PSD10: 10th International Conference on Position Sensitive Detectors

The Effect of radiation on the spatial resolution of a novel proton range detector for use in proton Computed Tomography

10 Sept 2014, 14:00

1h 40m

AP3&4 (University of Surrey)

Poster Presentation Applications in Life Sciences, Biology and Medicine Session 10: Posters 1 (Particle Physics, Pixel Detectors and Lifesciences)

Speaker

Dr Tony Price (University of Birmingham)

Description

**Dr Tony Price**, Prof Stuart Green, Dr Spyros Manolopoulos, Prof David Parker on behalf of the PRaVDA Consortium The recent expansion in particle based radiotherapy worldwide is coupled with an increased demand for research in the area to improve cancer treatments. The goal of the Proton Radiotherapy Verification and Dosimetry Applications (PRaVDA) Consortium is to develop a solid state device with the capability of monitoring the particle beam during patient treatment together with a capability to perform proton Computed Tomography (pCT) scans of the patient. In order to acquire a pCT scan the residual energy of each individual proton must be measured. PRaVDA have designed a device which uses large scale CMOS sensors to track the protons and measure their range after the patient. Previous attempts at measuring the residual range of the protons using scintillators have been hampered by the requirement to have a low proton current in the device. The technology choice for the PRaVDA device means it will be able to acquire data at an increased proton beam current. The maximum possible proton current is set by the devices ability to distinguish between individual protons. The device’s performance is expected to degrade with radiation damage. Hence there is a requirement for large area pixelated CMOS detectors which are resistant to radiation damage. The THORe sensor is a test CMOS chip with various radiation resistant architectures. Here we will present results on its performance following irradiations at different dose levels with 36 MeV protons from the Scanditronix MC40 cyclotron at the University of Birmingham.

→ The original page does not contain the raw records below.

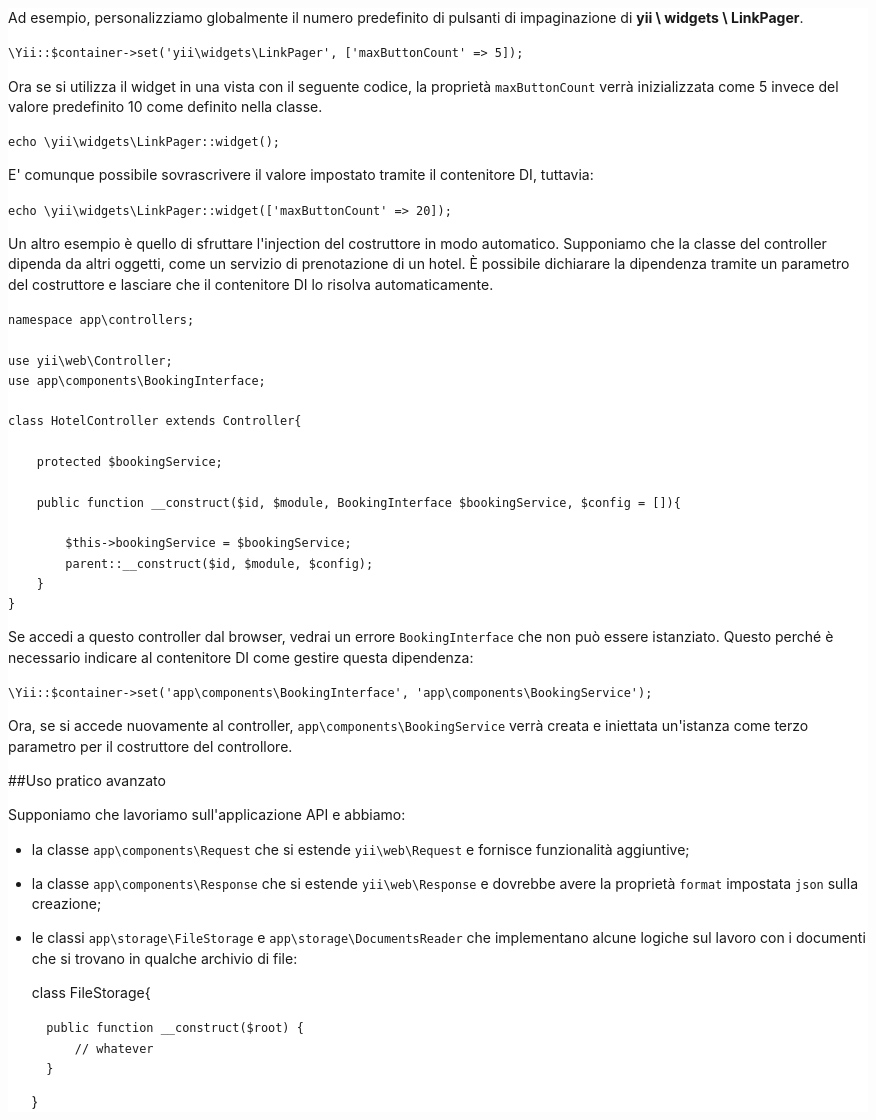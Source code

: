Ad esempio, personalizziamo globalmente il numero predefinito di pulsanti di impaginazione di **yii \ widgets \ LinkPager**.

    \Yii::$container->set('yii\widgets\LinkPager', ['maxButtonCount' => 5]);

Ora se si utilizza il widget in una vista con il seguente codice, la proprietà `maxButtonCount` verrà inizializzata come 5 invece del valore predefinito 10 come definito nella classe.

    echo \yii\widgets\LinkPager::widget();

E' comunque possibile sovrascrivere il valore impostato tramite il contenitore DI, tuttavia:

    echo \yii\widgets\LinkPager::widget(['maxButtonCount' => 20]);



Un altro esempio è quello di sfruttare l'injection del costruttore in modo automatico. Supponiamo che la classe del controller dipenda da altri oggetti, come un servizio di prenotazione di un hotel. È possibile dichiarare la dipendenza tramite un parametro del costruttore e lasciare che il contenitore DI lo risolva automaticamente.

    namespace app\controllers;

    use yii\web\Controller;
    use app\components\BookingInterface;

    class HotelController extends Controller{

        protected $bookingService;

        public function __construct($id, $module, BookingInterface $bookingService, $config = []){

            $this->bookingService = $bookingService;
            parent::__construct($id, $module, $config);
        }
    }

Se accedi a questo controller dal browser, vedrai un errore `BookingInterface` che non può essere istanziato. Questo perché è necessario indicare al contenitore DI come gestire questa dipendenza:

    \Yii::$container->set('app\components\BookingInterface', 'app\components\BookingService');

Ora, se si accede nuovamente al controller, `app\components\BookingService` verrà creata e iniettata un'istanza come terzo parametro per il costruttore del controllore.


##Uso pratico avanzato


Supponiamo che lavoriamo sull'applicazione API e abbiamo:

- la classe `app\components\Request` che si estende `yii\web\Request` e fornisce funzionalità aggiuntive;
- la classe `app\components\Response` che si estende `yii\web\Response` e dovrebbe avere la proprietà `format` impostata `json` sulla creazione;
- le classi `app\storage\FileStorage` e `app\storage\DocumentsReader` che implementano alcune logiche sul lavoro con i documenti che si trovano in qualche archivio di file:

    class FileStorage{

        public function __construct($root) {
            // whatever
        }
    }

The device ageing with increasing levels of radiation damage will be evaluated by measuring the modulation transfer function (MTF), noise power spectrum (NPS), and signal to noise ratio measurements. The result of the THORe sensor irradiations will influence the design of PRAVDA’s CMOS sensor. Moreover, because THORe contains a similar architecture to the one envisaged for PRAVDA’s sensor, it will be possible to estimate the maximum beam current that could be detected in the PRaVDA range telescope before the onset of track ambiguities and similar issues that could affect the device’s performance at high rates and thus impact on the quality of the pCT scan.